#### TASK DATA ####

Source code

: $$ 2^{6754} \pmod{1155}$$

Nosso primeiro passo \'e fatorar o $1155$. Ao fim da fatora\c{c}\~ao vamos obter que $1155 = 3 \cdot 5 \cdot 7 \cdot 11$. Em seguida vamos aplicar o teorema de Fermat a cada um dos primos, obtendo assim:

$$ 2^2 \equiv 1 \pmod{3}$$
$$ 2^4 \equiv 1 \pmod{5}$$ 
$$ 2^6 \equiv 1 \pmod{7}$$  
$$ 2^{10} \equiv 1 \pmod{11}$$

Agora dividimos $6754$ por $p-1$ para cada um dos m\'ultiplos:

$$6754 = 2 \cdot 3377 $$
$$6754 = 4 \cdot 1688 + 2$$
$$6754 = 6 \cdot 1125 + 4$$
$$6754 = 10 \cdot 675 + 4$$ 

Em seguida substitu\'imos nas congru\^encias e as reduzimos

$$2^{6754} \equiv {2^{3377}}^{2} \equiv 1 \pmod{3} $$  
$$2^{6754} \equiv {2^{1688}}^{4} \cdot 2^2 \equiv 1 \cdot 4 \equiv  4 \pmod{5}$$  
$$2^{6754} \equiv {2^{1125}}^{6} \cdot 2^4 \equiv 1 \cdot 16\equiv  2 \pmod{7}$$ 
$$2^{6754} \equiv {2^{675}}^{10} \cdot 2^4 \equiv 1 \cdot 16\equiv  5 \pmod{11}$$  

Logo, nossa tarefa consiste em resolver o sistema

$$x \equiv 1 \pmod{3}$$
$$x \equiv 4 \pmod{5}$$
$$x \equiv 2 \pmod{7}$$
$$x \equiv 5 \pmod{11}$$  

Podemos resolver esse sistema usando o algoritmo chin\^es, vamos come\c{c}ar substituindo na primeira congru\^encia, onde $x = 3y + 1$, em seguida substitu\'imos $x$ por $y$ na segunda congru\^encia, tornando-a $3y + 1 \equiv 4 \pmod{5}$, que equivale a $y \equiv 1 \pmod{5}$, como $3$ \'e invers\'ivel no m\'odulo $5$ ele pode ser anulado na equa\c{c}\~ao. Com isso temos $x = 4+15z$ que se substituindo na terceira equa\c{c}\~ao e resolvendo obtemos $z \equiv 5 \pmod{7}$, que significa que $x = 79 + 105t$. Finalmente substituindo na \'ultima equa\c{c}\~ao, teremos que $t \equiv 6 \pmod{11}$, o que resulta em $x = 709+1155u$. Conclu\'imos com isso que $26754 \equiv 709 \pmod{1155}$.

####
#### TASK DATA ####

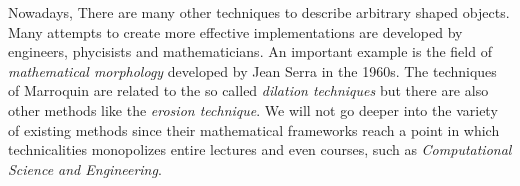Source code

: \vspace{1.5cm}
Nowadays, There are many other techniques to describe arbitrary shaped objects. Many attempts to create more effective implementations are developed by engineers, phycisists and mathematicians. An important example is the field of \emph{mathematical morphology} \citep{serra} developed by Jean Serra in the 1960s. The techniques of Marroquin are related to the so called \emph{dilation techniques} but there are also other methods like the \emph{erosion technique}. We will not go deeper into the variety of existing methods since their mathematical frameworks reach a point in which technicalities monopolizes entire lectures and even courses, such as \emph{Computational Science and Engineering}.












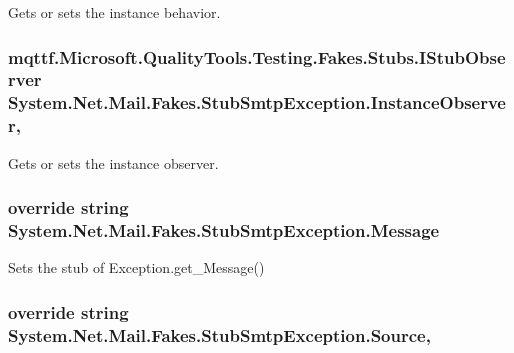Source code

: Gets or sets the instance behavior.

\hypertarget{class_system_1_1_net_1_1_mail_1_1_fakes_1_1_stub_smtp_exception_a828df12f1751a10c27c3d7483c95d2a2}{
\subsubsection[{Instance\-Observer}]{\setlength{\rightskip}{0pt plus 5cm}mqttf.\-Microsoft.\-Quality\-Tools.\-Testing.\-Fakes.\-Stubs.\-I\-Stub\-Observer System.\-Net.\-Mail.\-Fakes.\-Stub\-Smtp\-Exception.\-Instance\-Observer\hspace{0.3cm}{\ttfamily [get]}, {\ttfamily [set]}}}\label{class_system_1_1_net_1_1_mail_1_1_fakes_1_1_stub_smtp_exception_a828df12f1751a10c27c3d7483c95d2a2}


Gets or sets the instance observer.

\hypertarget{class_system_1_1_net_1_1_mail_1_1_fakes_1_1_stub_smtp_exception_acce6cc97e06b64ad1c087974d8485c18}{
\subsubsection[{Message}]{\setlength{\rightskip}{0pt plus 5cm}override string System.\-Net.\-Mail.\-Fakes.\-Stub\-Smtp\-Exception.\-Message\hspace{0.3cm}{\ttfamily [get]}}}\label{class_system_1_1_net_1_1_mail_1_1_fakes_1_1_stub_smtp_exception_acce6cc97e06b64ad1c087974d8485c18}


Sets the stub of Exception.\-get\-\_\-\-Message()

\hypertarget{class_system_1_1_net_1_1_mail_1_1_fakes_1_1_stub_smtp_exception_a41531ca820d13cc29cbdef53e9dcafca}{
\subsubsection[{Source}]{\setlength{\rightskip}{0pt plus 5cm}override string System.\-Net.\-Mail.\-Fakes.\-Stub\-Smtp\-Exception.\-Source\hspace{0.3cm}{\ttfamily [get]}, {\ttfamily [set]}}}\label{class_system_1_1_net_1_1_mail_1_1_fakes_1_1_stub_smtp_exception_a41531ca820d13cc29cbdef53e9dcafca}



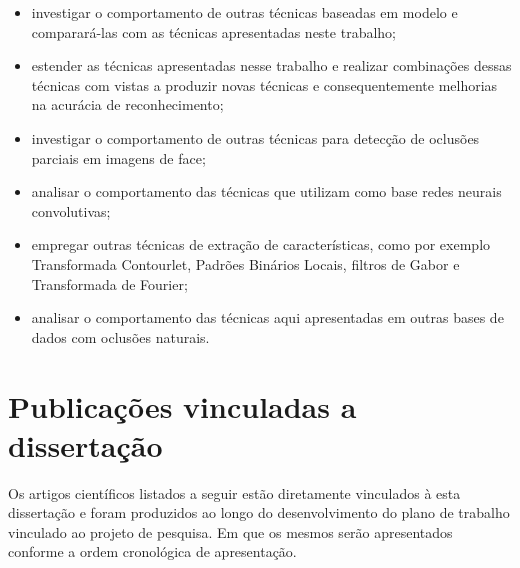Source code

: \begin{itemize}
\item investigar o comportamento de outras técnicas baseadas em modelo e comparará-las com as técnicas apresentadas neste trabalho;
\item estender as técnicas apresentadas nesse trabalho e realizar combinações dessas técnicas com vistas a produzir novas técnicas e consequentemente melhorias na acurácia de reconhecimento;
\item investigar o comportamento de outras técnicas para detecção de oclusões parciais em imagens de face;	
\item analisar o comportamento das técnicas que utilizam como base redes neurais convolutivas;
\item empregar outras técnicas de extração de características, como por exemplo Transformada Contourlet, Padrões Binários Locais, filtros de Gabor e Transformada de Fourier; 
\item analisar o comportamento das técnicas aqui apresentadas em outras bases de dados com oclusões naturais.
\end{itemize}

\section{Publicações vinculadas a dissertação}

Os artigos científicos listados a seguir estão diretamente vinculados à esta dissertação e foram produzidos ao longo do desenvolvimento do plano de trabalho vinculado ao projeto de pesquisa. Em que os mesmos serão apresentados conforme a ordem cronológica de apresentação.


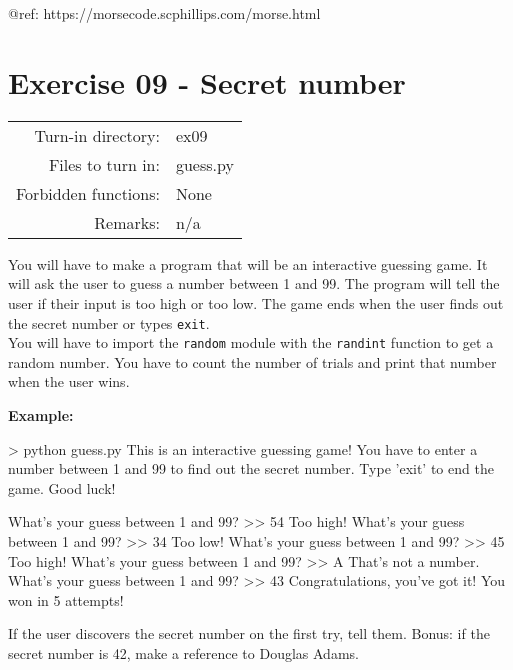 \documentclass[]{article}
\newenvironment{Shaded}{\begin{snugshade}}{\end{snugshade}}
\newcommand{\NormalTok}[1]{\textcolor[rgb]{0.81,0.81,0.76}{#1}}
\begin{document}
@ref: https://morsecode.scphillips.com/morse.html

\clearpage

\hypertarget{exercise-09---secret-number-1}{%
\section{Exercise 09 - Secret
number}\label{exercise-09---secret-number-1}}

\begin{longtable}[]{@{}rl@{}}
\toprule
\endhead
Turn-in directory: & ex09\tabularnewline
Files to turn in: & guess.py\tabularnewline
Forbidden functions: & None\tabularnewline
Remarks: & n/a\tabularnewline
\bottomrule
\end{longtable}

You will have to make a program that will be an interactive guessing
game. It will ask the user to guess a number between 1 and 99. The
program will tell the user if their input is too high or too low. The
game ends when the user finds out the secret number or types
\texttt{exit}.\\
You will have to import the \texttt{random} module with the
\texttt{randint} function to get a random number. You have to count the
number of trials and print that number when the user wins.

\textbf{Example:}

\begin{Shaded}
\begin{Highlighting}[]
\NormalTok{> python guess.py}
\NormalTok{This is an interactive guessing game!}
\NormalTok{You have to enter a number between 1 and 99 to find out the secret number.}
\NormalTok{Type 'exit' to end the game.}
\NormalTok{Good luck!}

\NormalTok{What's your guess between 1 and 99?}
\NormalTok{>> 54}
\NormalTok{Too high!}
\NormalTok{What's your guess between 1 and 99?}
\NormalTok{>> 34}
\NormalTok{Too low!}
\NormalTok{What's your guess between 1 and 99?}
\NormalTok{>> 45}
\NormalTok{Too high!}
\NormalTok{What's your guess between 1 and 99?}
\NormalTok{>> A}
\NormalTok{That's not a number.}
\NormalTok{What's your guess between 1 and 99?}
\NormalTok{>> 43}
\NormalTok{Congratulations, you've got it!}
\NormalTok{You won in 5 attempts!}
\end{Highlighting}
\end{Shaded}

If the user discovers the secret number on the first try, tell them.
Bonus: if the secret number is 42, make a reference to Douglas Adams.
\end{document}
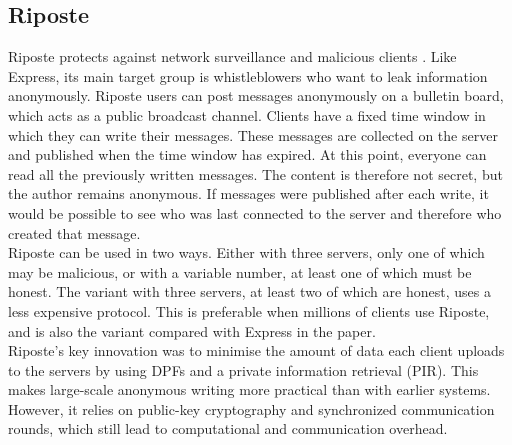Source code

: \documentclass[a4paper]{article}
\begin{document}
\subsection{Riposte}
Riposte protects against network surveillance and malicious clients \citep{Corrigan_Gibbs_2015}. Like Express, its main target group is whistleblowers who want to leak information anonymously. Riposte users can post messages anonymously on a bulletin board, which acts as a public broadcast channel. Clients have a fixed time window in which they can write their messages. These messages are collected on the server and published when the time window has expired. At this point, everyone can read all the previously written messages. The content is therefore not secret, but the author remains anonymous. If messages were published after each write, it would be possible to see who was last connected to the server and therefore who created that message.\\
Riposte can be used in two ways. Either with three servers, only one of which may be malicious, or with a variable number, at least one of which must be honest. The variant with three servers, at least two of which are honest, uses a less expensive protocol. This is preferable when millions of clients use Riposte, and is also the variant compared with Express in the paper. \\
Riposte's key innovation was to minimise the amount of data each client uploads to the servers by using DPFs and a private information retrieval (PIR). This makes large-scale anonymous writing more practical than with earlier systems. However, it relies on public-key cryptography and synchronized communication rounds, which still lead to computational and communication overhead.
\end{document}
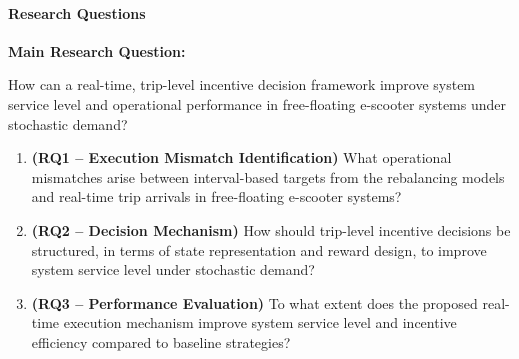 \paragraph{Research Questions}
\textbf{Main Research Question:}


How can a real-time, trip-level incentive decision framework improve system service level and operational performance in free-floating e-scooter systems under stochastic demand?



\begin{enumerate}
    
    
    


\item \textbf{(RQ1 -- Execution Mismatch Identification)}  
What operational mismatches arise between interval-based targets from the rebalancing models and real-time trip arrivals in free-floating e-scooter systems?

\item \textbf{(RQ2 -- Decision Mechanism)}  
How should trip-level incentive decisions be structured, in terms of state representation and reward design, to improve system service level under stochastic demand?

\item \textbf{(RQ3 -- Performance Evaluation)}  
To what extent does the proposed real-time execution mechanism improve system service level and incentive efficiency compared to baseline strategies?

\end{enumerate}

####
#### TASK DATA ####

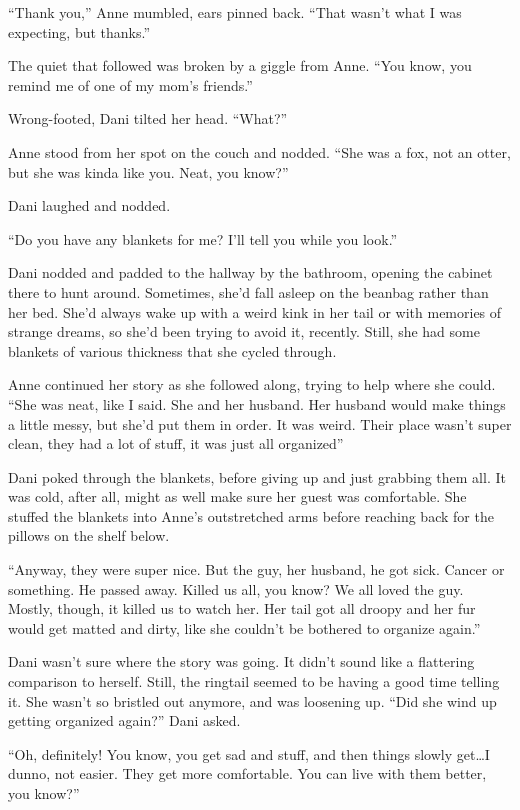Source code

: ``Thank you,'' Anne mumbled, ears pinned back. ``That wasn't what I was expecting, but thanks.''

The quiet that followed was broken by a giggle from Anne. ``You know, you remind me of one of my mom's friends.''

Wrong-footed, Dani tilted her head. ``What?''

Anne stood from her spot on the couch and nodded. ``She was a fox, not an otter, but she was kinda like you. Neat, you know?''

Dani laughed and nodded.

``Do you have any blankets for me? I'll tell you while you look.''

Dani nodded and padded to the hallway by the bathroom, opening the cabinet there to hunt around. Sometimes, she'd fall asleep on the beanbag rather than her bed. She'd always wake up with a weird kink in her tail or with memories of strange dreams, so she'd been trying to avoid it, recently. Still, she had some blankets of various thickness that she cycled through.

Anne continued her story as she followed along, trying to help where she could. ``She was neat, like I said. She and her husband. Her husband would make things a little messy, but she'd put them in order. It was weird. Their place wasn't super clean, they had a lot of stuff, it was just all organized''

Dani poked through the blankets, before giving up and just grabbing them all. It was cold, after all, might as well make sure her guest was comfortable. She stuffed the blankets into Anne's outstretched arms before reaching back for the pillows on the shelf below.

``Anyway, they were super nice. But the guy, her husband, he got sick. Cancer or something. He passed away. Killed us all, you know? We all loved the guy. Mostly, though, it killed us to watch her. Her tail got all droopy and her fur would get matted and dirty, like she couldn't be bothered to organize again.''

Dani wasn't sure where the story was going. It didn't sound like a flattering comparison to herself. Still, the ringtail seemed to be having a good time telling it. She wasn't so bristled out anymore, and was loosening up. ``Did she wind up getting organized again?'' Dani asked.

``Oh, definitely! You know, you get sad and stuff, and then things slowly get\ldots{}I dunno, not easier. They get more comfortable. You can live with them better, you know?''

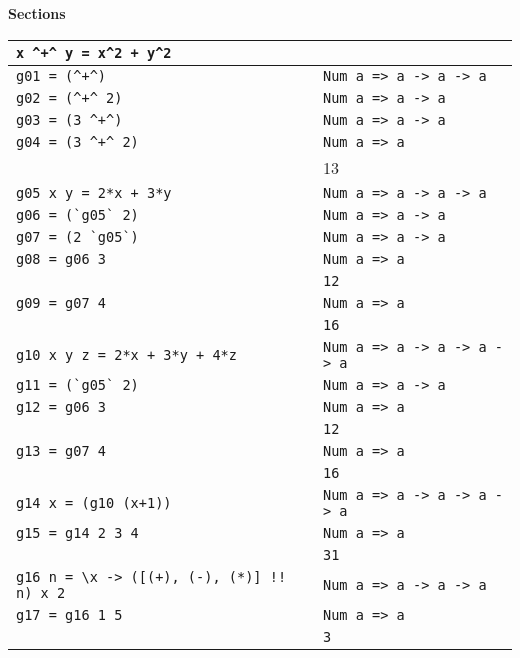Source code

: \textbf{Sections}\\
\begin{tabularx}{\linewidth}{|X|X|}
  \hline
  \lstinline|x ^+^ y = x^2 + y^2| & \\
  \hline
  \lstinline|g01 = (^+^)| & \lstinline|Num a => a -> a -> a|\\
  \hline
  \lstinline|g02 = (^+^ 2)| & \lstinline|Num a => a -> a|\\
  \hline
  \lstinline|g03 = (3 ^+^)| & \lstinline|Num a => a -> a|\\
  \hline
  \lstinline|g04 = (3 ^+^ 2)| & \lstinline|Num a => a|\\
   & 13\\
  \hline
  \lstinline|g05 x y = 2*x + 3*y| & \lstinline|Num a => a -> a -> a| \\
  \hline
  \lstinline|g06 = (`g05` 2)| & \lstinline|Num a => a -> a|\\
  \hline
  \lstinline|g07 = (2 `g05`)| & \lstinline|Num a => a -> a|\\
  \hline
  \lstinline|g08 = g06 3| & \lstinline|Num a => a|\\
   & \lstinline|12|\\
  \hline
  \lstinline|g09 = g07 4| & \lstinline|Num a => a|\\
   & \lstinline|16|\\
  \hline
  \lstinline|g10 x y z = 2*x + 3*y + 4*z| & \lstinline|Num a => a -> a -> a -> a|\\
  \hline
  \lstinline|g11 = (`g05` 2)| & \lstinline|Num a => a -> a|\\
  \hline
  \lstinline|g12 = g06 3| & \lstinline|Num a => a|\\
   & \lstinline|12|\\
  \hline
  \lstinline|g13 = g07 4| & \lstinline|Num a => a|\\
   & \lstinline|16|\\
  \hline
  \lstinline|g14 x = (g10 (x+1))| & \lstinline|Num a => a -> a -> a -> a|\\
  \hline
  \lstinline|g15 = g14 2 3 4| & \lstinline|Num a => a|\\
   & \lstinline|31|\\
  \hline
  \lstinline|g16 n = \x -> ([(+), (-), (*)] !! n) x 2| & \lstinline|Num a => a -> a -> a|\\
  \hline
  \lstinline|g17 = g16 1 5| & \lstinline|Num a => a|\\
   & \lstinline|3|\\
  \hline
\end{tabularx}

####

Provide the count of lines in the data above that include the word "guessing", with no added text.

* **PROBLEM SOLUTION**
2